* THE TASK *
An exact printout of all the entries is required.

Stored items
- - -
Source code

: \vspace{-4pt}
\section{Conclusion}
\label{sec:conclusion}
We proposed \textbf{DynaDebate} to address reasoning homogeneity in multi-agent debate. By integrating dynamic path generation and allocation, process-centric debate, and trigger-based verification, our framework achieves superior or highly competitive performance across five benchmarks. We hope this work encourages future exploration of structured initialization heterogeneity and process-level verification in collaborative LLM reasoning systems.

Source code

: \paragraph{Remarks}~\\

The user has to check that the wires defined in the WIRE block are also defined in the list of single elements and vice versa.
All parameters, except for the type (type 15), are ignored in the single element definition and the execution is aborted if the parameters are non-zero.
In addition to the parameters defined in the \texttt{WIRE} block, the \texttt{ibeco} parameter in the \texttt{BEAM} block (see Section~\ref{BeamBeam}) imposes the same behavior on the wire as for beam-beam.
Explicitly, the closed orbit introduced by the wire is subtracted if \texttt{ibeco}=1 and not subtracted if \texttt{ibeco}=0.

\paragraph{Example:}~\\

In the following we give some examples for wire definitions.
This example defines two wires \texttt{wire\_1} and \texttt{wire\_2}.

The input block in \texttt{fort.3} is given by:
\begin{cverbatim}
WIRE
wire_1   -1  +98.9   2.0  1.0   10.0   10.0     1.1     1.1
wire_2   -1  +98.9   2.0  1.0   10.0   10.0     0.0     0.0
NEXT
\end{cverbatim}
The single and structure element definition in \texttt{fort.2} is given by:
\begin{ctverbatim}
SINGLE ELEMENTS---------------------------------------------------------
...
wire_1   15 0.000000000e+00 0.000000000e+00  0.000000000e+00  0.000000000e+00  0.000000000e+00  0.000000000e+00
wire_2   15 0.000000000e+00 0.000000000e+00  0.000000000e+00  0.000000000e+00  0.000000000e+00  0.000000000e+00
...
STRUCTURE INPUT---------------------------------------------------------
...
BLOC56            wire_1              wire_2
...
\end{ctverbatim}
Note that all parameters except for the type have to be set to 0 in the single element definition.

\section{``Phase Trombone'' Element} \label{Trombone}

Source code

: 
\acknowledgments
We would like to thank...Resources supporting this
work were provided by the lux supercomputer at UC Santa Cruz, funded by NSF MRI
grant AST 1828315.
- - -
* ANSWER FOR THIS EXERCISE *
Source code

: \vspace{-4pt}
\section{Conclusion}
\label{sec:conclusion}
We proposed \textbf{DynaDebate} to address reasoning homogeneity in multi-agent debate. By integrating dynamic path generation and allocation, process-centric debate, and trigger-based verification, our framework achieves superior or highly competitive performance across five benchmarks. We hope this work encourages future exploration of structured initialization heterogeneity and process-level verification in collaborative LLM reasoning systems.

Source code

: \paragraph{Remarks}~\\

The user has to check that the wires defined in the WIRE block are also defined in the list of single elements and vice versa.
All parameters, except for the type (type 15), are ignored in the single element definition and the execution is aborted if the parameters are non-zero.
In addition to the parameters defined in the \texttt{WIRE} block, the \texttt{ibeco} parameter in the \texttt{BEAM} block (see Section~\ref{BeamBeam}) imposes the same behavior on the wire as for beam-beam.
Explicitly, the closed orbit introduced by the wire is subtracted if \texttt{ibeco}=1 and not subtracted if \texttt{ibeco}=0.

\paragraph{Example:}~\\

In the following we give some examples for wire definitions.
This example defines two wires \texttt{wire\_1} and \texttt{wire\_2}.

The input block in \texttt{fort.3} is given by:
\begin{cverbatim}
WIRE
wire_1   -1  +98.9   2.0  1.0   10.0   10.0     1.1     1.1
wire_2   -1  +98.9   2.0  1.0   10.0   10.0     0.0     0.0
NEXT
\end{cverbatim}
The single and structure element definition in \texttt{fort.2} is given by:
\begin{ctverbatim}
SINGLE ELEMENTS---------------------------------------------------------
...
wire_1   15 0.000000000e+00 0.000000000e+00  0.000000000e+00  0.000000000e+00  0.000000000e+00  0.000000000e+00
wire_2   15 0.000000000e+00 0.000000000e+00  0.000000000e+00  0.000000000e+00  0.000000000e+00  0.000000000e+00
...
STRUCTURE INPUT---------------------------------------------------------
...
BLOC56            wire_1              wire_2
...
\end{ctverbatim}
Note that all parameters except for the type have to be set to 0 in the single element definition.

\section{``Phase Trombone'' Element} \label{Trombone}

Source code

: 
\acknowledgments
We would like to thank...Resources supporting this
work were provided by the lux supercomputer at UC Santa Cruz, funded by NSF MRI
grant AST 1828315.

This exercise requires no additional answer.